- Maraden on stage (1979)
- Born: Marti Kathleen Fredrickson June 22, 1945 El Centro, California, U.S.
- Died: August 31, 2023 (aged 78) Uppsala, Sweden
- Years active: 1970s–2023
- Spouse: Frank Maraden

= Marti Maraden =

Canadian actor and director (1945–2023)

Marti Kathleen Maraden ( Frederickson; June 22, 1945 – August 31, 2023) was a Canadian actor and director.
Born in El Centro, California, she immigrated to Canada in 1968, and became a leading actor at the Stratford Festival in the 1970s.

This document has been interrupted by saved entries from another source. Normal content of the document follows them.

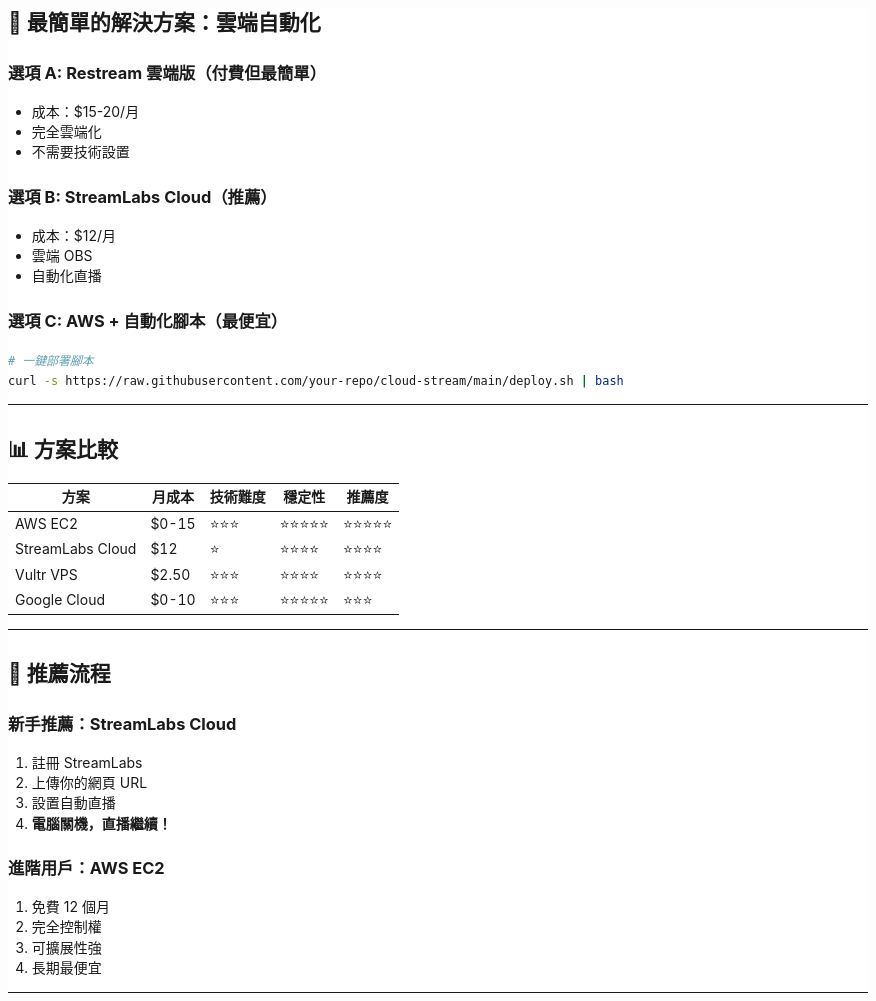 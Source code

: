 
## 🚀 最簡單的解決方案：雲端自動化

### **選項 A: Restream 雲端版（付費但最簡單）**
- 成本：$15-20/月
- 完全雲端化
- 不需要技術設置

### **選項 B: StreamLabs Cloud（推薦）**
- 成本：$12/月
- 雲端 OBS
- 自動化直播

### **選項 C: AWS + 自動化腳本（最便宜）**
```bash
# 一鍵部署腳本
curl -s https://raw.githubusercontent.com/your-repo/cloud-stream/main/deploy.sh | bash
```

---

## 📊 方案比較

| 方案 | 月成本 | 技術難度 | 穩定性 | 推薦度 |
|------|--------|----------|--------|--------|
| AWS EC2 | $0-15 | ⭐⭐⭐ | ⭐⭐⭐⭐⭐ | ⭐⭐⭐⭐⭐ |
| StreamLabs Cloud | $12 | ⭐ | ⭐⭐⭐⭐ | ⭐⭐⭐⭐ |
| Vultr VPS | $2.50 | ⭐⭐⭐ | ⭐⭐⭐⭐ | ⭐⭐⭐⭐ |
| Google Cloud | $0-10 | ⭐⭐⭐ | ⭐⭐⭐⭐⭐ | ⭐⭐⭐ |

---

## 🎯 推薦流程

### **新手推薦：StreamLabs Cloud**
1. 註冊 StreamLabs
2. 上傳你的網頁 URL
3. 設置自動直播
4. **電腦關機，直播繼續！**

### **進階用戶：AWS EC2**
1. 免費 12 個月
2. 完全控制權
3. 可擴展性強
4. 長期最便宜

---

Maraden was artistic director of the National Arts Centre English Theatre in Ottawa from 1997 to 2006. While in this position, and arising from her activities in that role, the National Arts Centre co-founded the Magnetic North Theatre Festival.

In 2006 Maraden was appointed to succeed Richard Monette as an artistic director of the Stratford Shakespeare Theatre in Stratford, Ontario. Unlike previous artistic directors at Stratford, Maraden was a member of a three-person artistic team, which included co-directors Des McAnuff and Don Shipley until creative differences forced the three to end their working relationship.

Directed the play Rexy at Neptune Theatre 2015. Maraden died of organ failure following emergency surgery on August 31, 2023, while visiting family in Uppsala, Sweden. She was 78.